Notes to the Condensed Consolidated Financial Statements

(Unaudited)

 

1.  Organization and Basis of Presentation

 

Penn National Gaming, Inc. (“Penn”) and together with its subsidiaries (collectively, the “Company”) is a diversified, multi-jurisdictional owner and manager of gaming and racing facilities and video gaming terminal operations with a focus on slot machine entertainment. We have also expanded into social online gaming offerings via our Penn Interactive Ventures, LLC (“Penn Interactive Ventures”) division and our acquisition of Rocket Speed, Inc. (“Rocket Speed”) and into retail gaming with our Prairie State Gaming subsidiary.  On May 1, 2017, we completed our acquisition of Bally’s Casino Tunica (“Bally’s”) and Resorts Casino Tunica (“Resorts”).  In the first half of 2017, our subsidiary, Prairie State Gaming acquired the assets of two small video gaming terminal operators in Illinois.  As of June 30, 2017, the Company owned, managed, or had ownership interests in twenty-nine facilities in the following seventeen jurisdictions: California, Florida, Illinois, Indiana, Kansas, Maine, Massachusetts, Mississippi, Missouri, Nevada, New Jersey, New Mexico, Ohio, Pennsylvania, Texas, West Virginia and Ontario, Canada. 

 

The accompanying unaudited condensed consolidated financial statements of the Company have been prepared in accordance with United States (“U.S.”) generally accepted accounting principles (“GAAP”) for interim financial information and with the instructions for Form 10-Q and Article 10 of Regulation S-X. Accordingly, they do not include all of the information and footnotes required by GAAP for complete consolidated financial statements. In the opinion of management, all adjustments (consisting of normal recurring accruals) considered necessary for a fair presentation have been included.

 

The condensed consolidated financial statements include the accounts of Penn and its subsidiaries. Investment in and advances to unconsolidated affiliates, that do not meet the consolidation criteria of the authoritative guidance for voting interest, controlling interest or variable interest entities (“VIE”), are accounted for under the equity method.
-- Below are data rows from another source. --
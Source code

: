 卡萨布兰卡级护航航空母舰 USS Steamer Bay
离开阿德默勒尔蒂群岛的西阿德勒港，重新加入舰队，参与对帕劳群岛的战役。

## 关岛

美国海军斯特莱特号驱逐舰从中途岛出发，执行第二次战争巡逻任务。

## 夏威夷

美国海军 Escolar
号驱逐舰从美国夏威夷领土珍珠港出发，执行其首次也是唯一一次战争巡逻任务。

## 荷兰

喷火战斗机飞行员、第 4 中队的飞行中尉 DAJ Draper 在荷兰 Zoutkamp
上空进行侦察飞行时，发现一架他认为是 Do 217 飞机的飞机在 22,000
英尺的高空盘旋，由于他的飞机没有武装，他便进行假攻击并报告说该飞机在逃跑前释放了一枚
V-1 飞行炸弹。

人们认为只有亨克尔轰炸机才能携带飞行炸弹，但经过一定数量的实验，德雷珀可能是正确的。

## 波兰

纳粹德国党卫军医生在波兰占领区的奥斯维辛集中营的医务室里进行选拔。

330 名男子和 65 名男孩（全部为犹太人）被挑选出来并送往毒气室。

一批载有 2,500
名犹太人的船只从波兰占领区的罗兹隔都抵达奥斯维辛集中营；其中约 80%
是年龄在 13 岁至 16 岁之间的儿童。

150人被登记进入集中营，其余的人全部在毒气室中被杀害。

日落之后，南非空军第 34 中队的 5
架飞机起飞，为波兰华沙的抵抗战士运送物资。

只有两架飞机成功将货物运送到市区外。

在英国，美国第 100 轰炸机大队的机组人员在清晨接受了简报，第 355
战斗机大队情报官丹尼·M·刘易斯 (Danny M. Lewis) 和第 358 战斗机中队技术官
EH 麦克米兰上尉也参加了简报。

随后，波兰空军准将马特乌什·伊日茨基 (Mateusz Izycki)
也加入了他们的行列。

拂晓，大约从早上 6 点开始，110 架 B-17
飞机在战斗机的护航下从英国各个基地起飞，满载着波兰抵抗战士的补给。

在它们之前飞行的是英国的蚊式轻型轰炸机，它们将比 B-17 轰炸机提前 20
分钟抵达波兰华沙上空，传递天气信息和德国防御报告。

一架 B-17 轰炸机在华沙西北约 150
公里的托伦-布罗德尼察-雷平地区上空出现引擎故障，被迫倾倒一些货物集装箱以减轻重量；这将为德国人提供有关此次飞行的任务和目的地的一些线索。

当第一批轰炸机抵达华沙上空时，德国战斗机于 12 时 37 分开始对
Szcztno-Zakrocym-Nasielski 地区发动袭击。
All intercompany accounts and transactions have been eliminated in consolidation.

 

The preparation of financial statements in conformity with GAAP requires management to make estimates and assumptions that affect the reported amounts of assets and liabilities and disclosure of contingent assets and liabilities at the date of the financial statements, and the reported amounts of revenue and expenses for the reporting periods. Actual results could differ from those estimates.

 

Operating results for the three and six months ended June 30, 2017 are not necessarily indicative of the results that may be expected for the year ending December 31, 2017. The notes to the consolidated financial statements contained in our Annual Report on Form 10-K for the year ended December 31, 2016 should be read in conjunction with these condensed consolidated financial statements.  The December 31, 2016 financial information has been derived from the Company’s audited consolidated financial statements.

 

2.  Summary of Significant Accounting Policies

 

Revenue Recognition and Promotional Allowances

 

Gaming revenue consists mainly of slot and video lottery gaming machine revenue as well as to a lesser extent table game and poker revenue. Gaming revenue is the aggregate net difference between gaming wins and losses, with liabilities recognized for funds deposited by customers before gaming play occurs, for "ticket-in, ticket-out" coupons in the customers' possession, and for accruals related to the anticipated payout of progressive jackpots. Progressive slot machines, which contain base jackpots that increase at a progressive rate based on the number of coins played, are charged against revenue as the amount of the jackpots increases. Table game revenue is the aggregate of table drop adjusted for the change in aggregate table chip inventory. Table drop is the total dollar amount of the currency, coins, chips, tokens and outstanding markers (credit instruments) that are removed from the live gaming tables.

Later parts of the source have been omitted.